Where are we on this?
Dr. Guarente: I think we’ve come a long way. I think we understand this very well. I think it equates with a dietary intervention that we’ve known about a long time called calorie restriction, and I think that in rodents, there is ample evidence that calorie restriction will forestall diseases, so I think that this is all the same thing. You talk about slowing down aging, increasing life span, making people healthier, increasing health span, and I would put very, very importantly into that group, forestalling the major diseases of aging.
Is there anything that you do, that you could share with people to help stop the aging process?

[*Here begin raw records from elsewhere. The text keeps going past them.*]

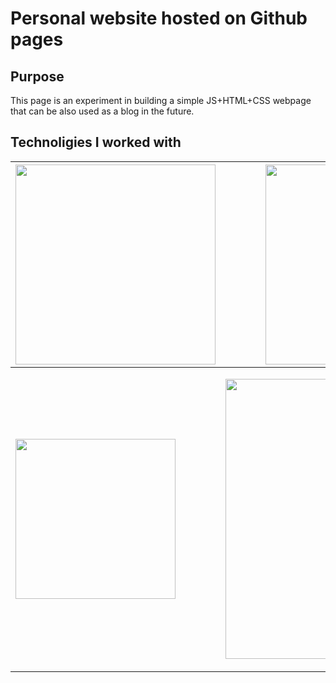 # Personal website hosted on Github pages

## Purpose

This page is an experiment in building a simple JS+HTML+CSS webpage that can be also used as a blog in the future. 

## Technoligies I worked with
|  <img src="../sources/python.svg" style="width:20em;"> | <img src="../sources/apache-spark.svg" style="width:20em;">  | <img src="../sources/docker.svg" style="width:20em;">  |
|---|---|---|
|  <img src="../sources/c-sharp.svg" style="width:16em;"> | <img src="../sources/gitlab.svg" style="width:28em;">  | <img src="../sources/redhat.svg" style="width:30em;">  |

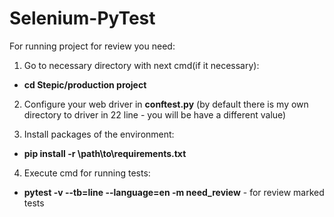 # Selenium-PyTest

For running project for review you need:

1) Go to necessary directory with next cmd(if it necessary):
- **cd Stepic/production project**

2) Сonfigure your web driver in **conftest.py** (by default there is my own directory to driver in 22 line - you will be have a different value)


3) Install packages of the environment:
- **pip install -r \path\to\requirements.txt**

4) Execute cmd for running tests:
- **pytest -v --tb=line --language=en -m need_review** -  for review marked tests
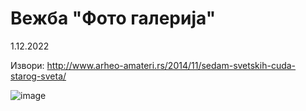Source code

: # Вежба "Фото галерија"
1.12.2022

Извори: http://www.arheo-amateri.rs/2014/11/sedam-svetskih-cuda-starog-sveta/

![image](https://user-images.githubusercontent.com/118189227/204941321-d6141f07-5cfb-43bc-bc3b-8a83e372471f.png)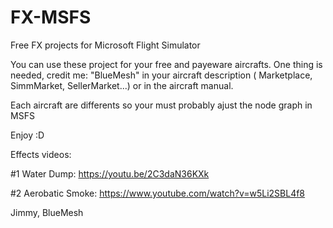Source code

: # FX-MSFS
Free FX projects for Microsoft Flight Simulator

You can use these project for your free and payeware aircrafts. One thing is needed, credit me: "BlueMesh" in your aircraft description ( Marketplace, SimmMarket, SellerMarket...) or in the aircraft manual.

Each aircraft are differents so your must probably ajust the node graph in MSFS

Enjoy :D

Effects videos:

#1 Water Dump: https://youtu.be/2C3daN36KXk

#2 Aerobatic Smoke: https://www.youtube.com/watch?v=w5Li2SBL4f8

Jimmy, BlueMesh
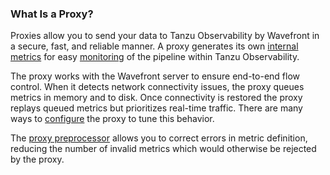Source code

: ### What Is a Proxy?

Proxies allow you to send your data to Tanzu Observability by Wavefront in a secure, fast, and reliable manner. A proxy generates its own [internal metrics](https://docs.wavefront.com/wavefront-internal-metrics.html) for easy [monitoring](https://docs.wavefront.com/wavefront_monitoring.html) of the pipeline within Tanzu Observability.

The proxy works with the Wavefront server to ensure end-to-end flow control. When it detects network
connectivity issues, the proxy queues metrics in memory and to disk. Once connectivity is restored the proxy
replays queued metrics but prioritizes real-time traffic. There are many ways to [configure](https://docs.wavefront.com/proxies_configuring.html) the proxy to tune this behavior.

The [proxy preprocessor](https://docs.wavefront.com/proxies_preprocessor_rules.html) allows you to correct errors in metric definition, reducing the number of invalid metrics which would otherwise be rejected by the proxy.
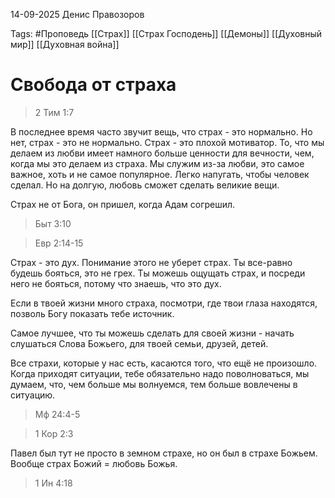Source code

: 14-09-2025
Денис Правозоров

Tags: #Проповедь 
[[Страх]]
[[Страх Господень]]
[[Демоны]]
[[Духовный мир]]
[[Духовная война]]
# Свобода от страха
> 2 Тим 1:7

В последнее время часто звучит вещь, что страх - это нормально. Но нет, страх - это не нормально. Страх - это плохой мотиватор. То, что мы делаем из любви имеет намного больше ценности для вечности, чем, когда мы это делаем из страха. Мы служим из-за любви, это самое важное, хоть и не самое популярное. Легко напугать, чтобы человек сделал. Но на долгую, любовь сможет сделать великие вещи.

Страх не от Бога, он пришел, когда Адам согрешил.
> Быт 3:10

> Евр 2:14-15

Страх - это дух. Понимание этого не уберет страх. Ты все-равно будешь бояться, это не грех. Ты можешь ощущать страх, и посреди него не бояться, потому что знаешь, что это дух.

Если в твоей жизни много страха, посмотри, где твои глаза находятся, позволь Богу показать тебе источник.

Самое лучшее, что ты можешь сделать для своей жизни - начать слушаться Слова Божьего, для твоей семьи, друзей, детей.

Все страхи, которые у нас есть, касаются того, что ещё не произошло. 
Когда приходят ситуации, тебе обязательно надо поволноваться, мы думаем, что, чем больше мы волнуемся, тем больше вовлечены в ситуацию.
> Мф 24:4-5


> 1 Кор 2:3

Павел был тут не просто в земном страхе, но он был в страхе Божьем. Вообще страх Божий = любовь Божья. 

> 1 Ин 4:18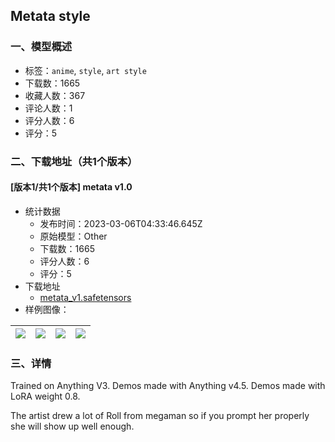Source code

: ## Metata style
### 一、模型概述

- 标签：`anime`, `style`, `art style`
- 下载数：1665
- 收藏人数：367
- 评论人数：1
- 评分人数：6
- 评分：5

### 二、下载地址（共1个版本）

#### [版本1/共1个版本] metata v1.0

- 统计数据
  - 发布时间：2023-03-06T04:33:46.645Z
  - 原始模型：Other
  - 下载数：1665
  - 评分人数：6
  - 评分：5
- 下载地址
  - [metata_v1.safetensors](https://civitai.com/api/download/models/19227)
- 样例图像：

| <img src="https://image.civitai.com/xG1nkqKTMzGDvpLrqFT7WA/5255d4d9-4b7a-4608-48c4-f2de2abcbd00/width=450/201462.jpeg" /> | <img src="https://image.civitai.com/xG1nkqKTMzGDvpLrqFT7WA/aef0a575-cf27-4d0b-fd61-a7e2b6acb700/width=450/201336.jpeg" /> | <img src="https://image.civitai.com/xG1nkqKTMzGDvpLrqFT7WA/d387cf62-6314-4012-8c26-3505b4388500/width=450/201335.jpeg" /> | <img src="https://image.civitai.com/xG1nkqKTMzGDvpLrqFT7WA/2cd8ed9b-f868-4880-df58-c8efae41e300/width=450/201461.jpeg" /> |
| ---- | ---- | ---- | ---- |


### 三、详情
<p>Trained on Anything V3. Demos made with Anything v4.5. Demos made with LoRA weight 0.8.</p><p></p><p>The artist drew a lot of Roll from megaman so if you prompt her properly she will show up well enough.</p>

Dr. Guarente: What I do myself, is I try to keep healthy. I exercise, I eat a reasonable diet. I don’t calorie restrict, but I eat a reasonable diet. I have a good idea of what a good body weight is for me, and if I stray from it, I do whatever I need to do to get back to it. I think for me, for someone my age, this is a good thing to do, but I certainly plan, in the next phase of life, to take advantage of any supplements or drugs that are out there that might help.
What supplements are you taking now?
Dr. Guarente: I take aspirin. The things I would consider in the near term are Resveratrol, and possibly a statin to lower cholesterol, even though I don’t have high cholesterol – I’m sort of somewhere in the middle. I think that all the data says that the lower the cholesterol, the better.
END OF INTERVIEW
This information is intended for additional research purposes only. It is not to be used as a prescription or advice from Ivanhoe Broadcast News, Inc. or any medical professional interviewed. Ivanhoe Broadcast News, Inc. assumes no responsibility for the depth or accuracy of physician statements. Procedures or medicines apply to different people and medical factors; always consult your physician on medical matters.